| WHAT NEEDS TO BE DONE |
Find the word "defaults" in the data, then copy each line where it is found.

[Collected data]
--

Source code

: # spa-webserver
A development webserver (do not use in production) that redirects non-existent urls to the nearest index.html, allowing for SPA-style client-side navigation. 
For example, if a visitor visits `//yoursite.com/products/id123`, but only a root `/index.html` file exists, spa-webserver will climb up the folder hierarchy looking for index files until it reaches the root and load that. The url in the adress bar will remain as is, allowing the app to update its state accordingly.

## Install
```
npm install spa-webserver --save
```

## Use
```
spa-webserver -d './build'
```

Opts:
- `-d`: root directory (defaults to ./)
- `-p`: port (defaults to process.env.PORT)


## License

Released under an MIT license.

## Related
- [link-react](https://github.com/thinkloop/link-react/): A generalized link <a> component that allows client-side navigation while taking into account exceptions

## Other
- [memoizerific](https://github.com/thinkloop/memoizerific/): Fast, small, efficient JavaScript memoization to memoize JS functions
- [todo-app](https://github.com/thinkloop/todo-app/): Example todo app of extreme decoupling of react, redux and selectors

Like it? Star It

--

| SOLUTION |
- `-d`: root directory (defaults to ./)
- `-p`: port (defaults to process.env.PORT)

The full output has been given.